Royal secretary asks to testify in Nóos inquiry after his name surfaces
García Revenga served as treasurer at Urdangarin’s non-profit institute
The private secretary to Princesses Elena and Cristina has asked to testify in the ongoing public fraud case against King Juan Carlos’ son-in-law Iñaki Urdangarin after his name surfaced in papers filed by defense lawyers with the judge conducting the inquiry.
Carlos García Revenga said in a statement released on Thursday that he never committed any crimes or irregularities while he also served as treasurer for Urdangarin’s non-profit organization, the Nóos Institute.
The statement was released just hours after the defense team for Diego Torres, Urdangarin’s former partner who is also facing public fraud charges in the case, released a barrage of emails that suggested García Revenga was privy to the alleged diversion of public funds that was taking place at the institute.
Urdangarin, who is married to Princess Cristina, has again been subpoenaed by Palma de Majorca Judge José Castro to testify in the case on February 23. The former Olympic handball player already appeared in court last August to explain his role at the institute.

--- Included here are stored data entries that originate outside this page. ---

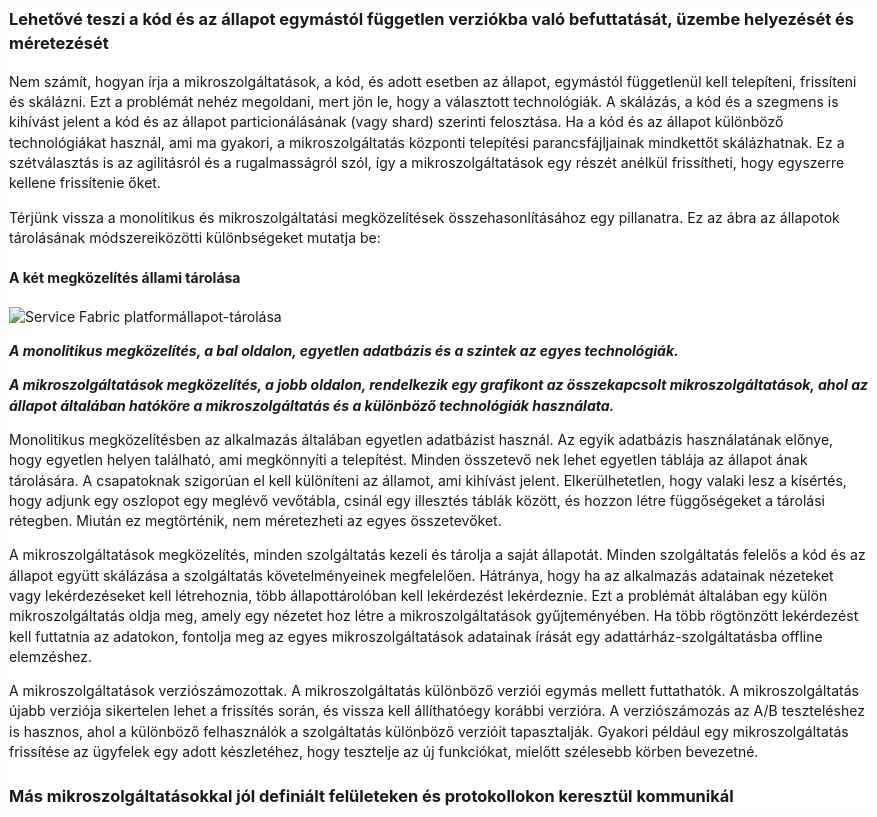 ### <a name="allows-code-and-state-to-be-independently-versioned-deployed-and-scaled"></a>Lehetővé teszi a kód és az állapot egymástól független verziókba való befuttatását, üzembe helyezését és méretezését

Nem számít, hogyan írja a mikroszolgáltatások, a kód, és adott esetben az állapot, egymástól függetlenül kell telepíteni, frissíteni és skálázni. Ezt a problémát nehéz megoldani, mert jön le, hogy a választott technológiák. A skálázás, a kód és a szegmens is kihívást jelent a kód és az állapot particionálásának (vagy shard) szerinti felosztása. Ha a kód és az állapot különböző technológiákat használ, ami ma gyakori, a mikroszolgáltatás központi telepítési parancsfájljainak mindkettőt skálázhatnak. Ez a szétválasztás is az agilitásról és a rugalmasságról szól, így a mikroszolgáltatások egy részét anélkül frissítheti, hogy egyszerre kellene frissítenie őket.

Térjünk vissza a monolitikus és mikroszolgáltatási megközelítések összehasonlításához egy pillanatra. Ez az ábra az állapotok tárolásának módszereiközötti különbségeket mutatja be:

#### <a name="state-storage-for-the-two-approaches"></a>A két megközelítés állami tárolása

![Service Fabric platformállapot-tárolása][Image2]

***A monolitikus megközelítés, a bal oldalon, egyetlen adatbázis és a szintek az egyes technológiák.***

***A mikroszolgáltatások megközelítés, a jobb oldalon, rendelkezik egy grafikont az összekapcsolt mikroszolgáltatások, ahol az állapot általában hatóköre a mikroszolgáltatás és a különböző technológiák használata.***

Monolitikus megközelítésben az alkalmazás általában egyetlen adatbázist használ. Az egyik adatbázis használatának előnye, hogy egyetlen helyen található, ami megkönnyíti a telepítést. Minden összetevő nek lehet egyetlen táblája az állapot ának tárolására. A csapatoknak szigorúan el kell különíteni az államot, ami kihívást jelent. Elkerülhetetlen, hogy valaki lesz a kísértés, hogy adjunk egy oszlopot egy meglévő vevőtábla, csinál egy illesztés táblák között, és hozzon létre függőségeket a tárolási rétegben. Miután ez megtörténik, nem méretezheti az egyes összetevőket.

A mikroszolgáltatások megközelítés, minden szolgáltatás kezeli és tárolja a saját állapotát. Minden szolgáltatás felelős a kód és az állapot együtt skálázása a szolgáltatás követelményeinek megfelelően. Hátránya, hogy ha az alkalmazás adatainak nézeteket vagy lekérdezéseket kell létrehoznia, több állapottárolóban kell lekérdezést lekérdeznie. Ezt a problémát általában egy külön mikroszolgáltatás oldja meg, amely egy nézetet hoz létre a mikroszolgáltatások gyűjteményében. Ha több rögtönzött lekérdezést kell futtatnia az adatokon, fontolja meg az egyes mikroszolgáltatások adatainak írását egy adattárház-szolgáltatásba offline elemzéshez.

A mikroszolgáltatások verziószámozottak. A mikroszolgáltatás különböző verziói egymás mellett futtathatók. A mikroszolgáltatás újabb verziója sikertelen lehet a frissítés során, és vissza kell állíthatóegy korábbi verzióra. A verziószámozás az A/B teszteléshez is hasznos, ahol a különböző felhasználók a szolgáltatás különböző verzióit tapasztalják. Gyakori például egy mikroszolgáltatás frissítése az ügyfelek egy adott készletéhez, hogy tesztelje az új funkciókat, mielőtt szélesebb körben bevezetné.

### <a name="interacts-with-other-microservices-over-well-defined-interfaces-and-protocols"></a>Más mikroszolgáltatásokkal jól definiált felületeken és protokollokon keresztül kommunikál


[Image1]: media/service-fabric-overview-microservices/monolithic-vs-micro.png
[Image2]: media/service-fabric-overview-microservices/statemonolithic-vs-micro.png
[Image3]: media/service-fabric-overview-microservices/microservices-migration.png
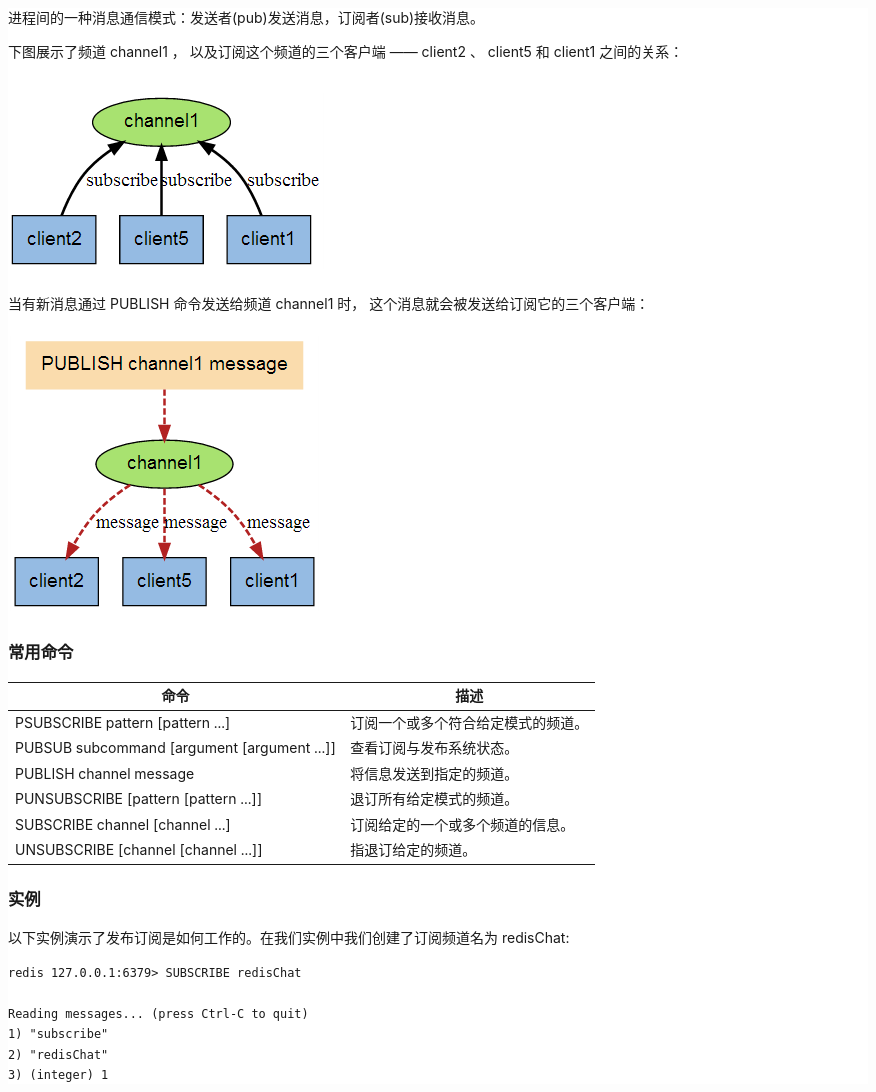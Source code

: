 进程间的一种消息通信模式：发送者(pub)发送消息，订阅者(sub)接收消息。

下图展示了频道 channel1 ， 以及订阅这个频道的三个客户端 —— client2 、 client5 和 client1 之间的关系：

![](image/31.png)

当有新消息通过 PUBLISH 命令发送给频道 channel1 时， 这个消息就会被发送给订阅它的三个客户端：

![](image/32.png)

### 常用命令 ###

命令|描述
---|---
PSUBSCRIBE pattern [pattern ...]|订阅一个或多个符合给定模式的频道。
PUBSUB subcommand [argument [argument ...]]|查看订阅与发布系统状态。
PUBLISH channel message|将信息发送到指定的频道。
PUNSUBSCRIBE [pattern [pattern ...]]|退订所有给定模式的频道。
SUBSCRIBE channel [channel ...]|订阅给定的一个或多个频道的信息。
UNSUBSCRIBE [channel [channel ...]]|指退订给定的频道。

### 实例 ###

以下实例演示了发布订阅是如何工作的。在我们实例中我们创建了订阅频道名为 redisChat:

```
redis 127.0.0.1:6379> SUBSCRIBE redisChat

Reading messages... (press Ctrl-C to quit)
1) "subscribe"
2) "redisChat"
3) (integer) 1
```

Anti-corruption prosecutors allege that Urdangarin siphoned some 2.3 million euros from the Balearics government and 3.7 million from the Valencia administration to organize sports and tourism conferences. The money, prosecutors say, was actually funneled to Urdangarin’s private businesses, including the real estate firm Aizoon that he jointly operated with his wife.
Once close partners, Torres and Urdangarin have blamed each other for the host of irregularities that may have taken place at the Nóos Institute, which was set up to organize sports and tourism conferences and events.
Torres’s defense lawyers have already released a batch of 200 emails that suggest some in the Royal Household, including the king, may have been aware of Urdangarin’s activities. The monarch ordered his son-in-law to disassociate himself from his businesses in 2006, but prosecutors believe that Urdangarin continued to conduct business secretly with the help of others from Nóos, who had gone off to set up a similar non-profit organization but under a different name.
Now with the latest emails turned over to Judge Castro, the allegations have reached even further into the Zarzuela Royal Palace. Some 30 emails suggest that García Revenga may have played an important role in helping Urdangarin transfer money into different accounts.
“Carlos, the transfers to Doña Cristina corresponding to her Zarzuela fees should be deposited as of January in another account,” Urdangarin wrote in one correspondence.
In his statement García Revenga said that he “never had power of attorney” over any of Nóos accounts — despite the fact that he was treasurer — or the power to make any major decisions at Nóos.
“It is true that, because of my role as advisor to Doña Elena and Doña Cristina I did mix, on occasions, duties that I was charged to perform as part of my job with others related to the private activities of (Urdangarin and Princess Cristina),” he said.
“The reason for this has been because, of the 20 years I have held the position as advisor to the Princesses Elena and Cristina, there has been a closer but strictly profession relationship that I cannot deny.”
The he added: “In no case have I conducted these negotiations as a representative of the Royal House of His Majesty the King, and of course, they have never been carried out contrary to any moral or ethical principles.”